Posts tagged ‘ruby’
Quite a while ago I started my first Ruby project – OfflineSearch. I know that the name does not sound fancy, but at least it tells you what it does. OfflineSearch is a semantic search mainly for offline html documentation.
- It was not capable of UTF-8
- It ranked the results in a very illogical way – I do not remember the exact algorithm, but the quality of the results was rather poor
- It produced a quite large search index. Obviously it was not designed to hold some thousand documents
The main problems where point 1 and 2. On the one hand I had to convert the documentation to ISO-8895-1 and than back again, otherwise the search index was a bit corrupt. This led to quite a lot of other errors that I had to fix. On the other hand I was not very fond of the search result quality.
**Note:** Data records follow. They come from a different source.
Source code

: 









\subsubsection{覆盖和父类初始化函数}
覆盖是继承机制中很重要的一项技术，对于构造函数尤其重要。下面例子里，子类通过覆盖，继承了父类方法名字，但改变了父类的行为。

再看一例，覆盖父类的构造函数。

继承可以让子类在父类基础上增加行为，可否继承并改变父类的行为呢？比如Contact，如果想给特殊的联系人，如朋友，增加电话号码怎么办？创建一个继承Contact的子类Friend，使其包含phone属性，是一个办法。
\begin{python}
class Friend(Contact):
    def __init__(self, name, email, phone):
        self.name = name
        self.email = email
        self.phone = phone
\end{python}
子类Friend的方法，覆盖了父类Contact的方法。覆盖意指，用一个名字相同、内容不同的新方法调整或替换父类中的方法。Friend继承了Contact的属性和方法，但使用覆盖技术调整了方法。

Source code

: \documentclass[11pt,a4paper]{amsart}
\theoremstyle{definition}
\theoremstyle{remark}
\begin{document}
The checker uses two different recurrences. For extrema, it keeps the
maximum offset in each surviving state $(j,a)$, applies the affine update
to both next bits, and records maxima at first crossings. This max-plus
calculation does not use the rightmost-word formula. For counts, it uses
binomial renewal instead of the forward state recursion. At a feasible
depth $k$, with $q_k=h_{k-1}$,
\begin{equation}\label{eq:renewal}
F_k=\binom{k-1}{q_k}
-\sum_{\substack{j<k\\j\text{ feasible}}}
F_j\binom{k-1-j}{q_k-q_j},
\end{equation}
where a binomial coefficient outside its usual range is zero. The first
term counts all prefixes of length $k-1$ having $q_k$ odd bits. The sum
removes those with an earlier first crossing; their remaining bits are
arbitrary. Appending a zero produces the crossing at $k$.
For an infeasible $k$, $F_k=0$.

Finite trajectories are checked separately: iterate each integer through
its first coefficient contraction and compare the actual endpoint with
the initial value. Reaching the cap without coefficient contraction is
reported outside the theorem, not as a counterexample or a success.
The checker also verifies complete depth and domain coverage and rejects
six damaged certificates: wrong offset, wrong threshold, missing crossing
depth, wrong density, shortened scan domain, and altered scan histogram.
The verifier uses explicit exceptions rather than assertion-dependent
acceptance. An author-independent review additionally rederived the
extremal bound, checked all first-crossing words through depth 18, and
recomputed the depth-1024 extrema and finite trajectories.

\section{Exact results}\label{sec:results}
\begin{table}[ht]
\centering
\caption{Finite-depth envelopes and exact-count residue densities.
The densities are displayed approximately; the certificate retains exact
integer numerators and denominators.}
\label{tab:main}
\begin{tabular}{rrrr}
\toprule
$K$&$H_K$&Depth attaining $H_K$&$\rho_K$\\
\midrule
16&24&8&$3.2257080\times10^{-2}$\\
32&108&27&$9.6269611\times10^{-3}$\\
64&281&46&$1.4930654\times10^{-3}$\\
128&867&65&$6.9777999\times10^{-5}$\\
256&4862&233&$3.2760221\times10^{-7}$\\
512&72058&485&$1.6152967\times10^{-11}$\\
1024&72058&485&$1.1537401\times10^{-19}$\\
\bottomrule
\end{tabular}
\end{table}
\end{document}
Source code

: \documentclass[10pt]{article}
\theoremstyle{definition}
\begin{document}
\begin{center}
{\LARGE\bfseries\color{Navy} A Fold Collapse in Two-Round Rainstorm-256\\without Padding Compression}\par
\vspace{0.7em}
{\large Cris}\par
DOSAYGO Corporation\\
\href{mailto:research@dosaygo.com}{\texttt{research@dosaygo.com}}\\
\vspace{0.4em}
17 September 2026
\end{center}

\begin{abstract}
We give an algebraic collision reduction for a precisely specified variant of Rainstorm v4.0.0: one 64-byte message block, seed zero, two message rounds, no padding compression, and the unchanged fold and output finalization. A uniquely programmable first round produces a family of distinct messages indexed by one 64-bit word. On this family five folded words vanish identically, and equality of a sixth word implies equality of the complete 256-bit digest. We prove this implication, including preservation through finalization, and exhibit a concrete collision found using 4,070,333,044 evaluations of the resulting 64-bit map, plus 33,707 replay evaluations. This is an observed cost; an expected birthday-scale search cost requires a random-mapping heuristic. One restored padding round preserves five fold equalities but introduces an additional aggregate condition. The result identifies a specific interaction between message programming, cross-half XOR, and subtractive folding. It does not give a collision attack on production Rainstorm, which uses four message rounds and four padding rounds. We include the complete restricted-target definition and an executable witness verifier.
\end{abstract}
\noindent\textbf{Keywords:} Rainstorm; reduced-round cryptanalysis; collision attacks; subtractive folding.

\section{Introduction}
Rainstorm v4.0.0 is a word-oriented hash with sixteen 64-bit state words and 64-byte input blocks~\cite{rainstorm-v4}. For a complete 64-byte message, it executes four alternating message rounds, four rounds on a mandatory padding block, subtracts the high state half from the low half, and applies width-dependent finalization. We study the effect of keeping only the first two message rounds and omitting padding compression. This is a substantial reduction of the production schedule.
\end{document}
I searched the net a lot for offline search programs but was not able to find anything better than Webetiser. In the end I decided to write one myself and this was the birth of OfflineSearch. I decided to search for semantics in the documents to improve the result quality. I gave some tags (e.g. strong, em) more weight than others (e.g. p or span) and accumulated the value, if the tags were nested. I also wanted to evaluate the importance of a document by the links it got from other pages – as far as I know this is one algorithm that search engines like google use to generate their page rank.
I set these goals for OfflineSearch:
- The top 10 of the result set should contain the page that the user was searching for
- The search index should be optimized for large document sets
- A search result should be returned in a decent amount of time
I was not trying to optimize the indexing time in my first approach, because this time is neglect able in comparison to the time a user has to wait for a result to display or the time the user spends for looking for the right document. You only have to index once, but many users search often. The index should provide a fast way for searching.
A first prototype
After about three weeks of programming in my leisure time, I had a prototype ready for testing. The first tests on the documentation were quite promising, because my search generated better results than the former. At that time the quality was far from good, but by tweaking the tag values it quickly went in the right direction. This is one of the main advantages of OfflineSearch: You can tweak it until it fits your situation. My search index was optimized for a large number of documents and was smaller than what came from Webetiser. The prototype was such a motivation, that I pushed version after version until the program got stabler and faster.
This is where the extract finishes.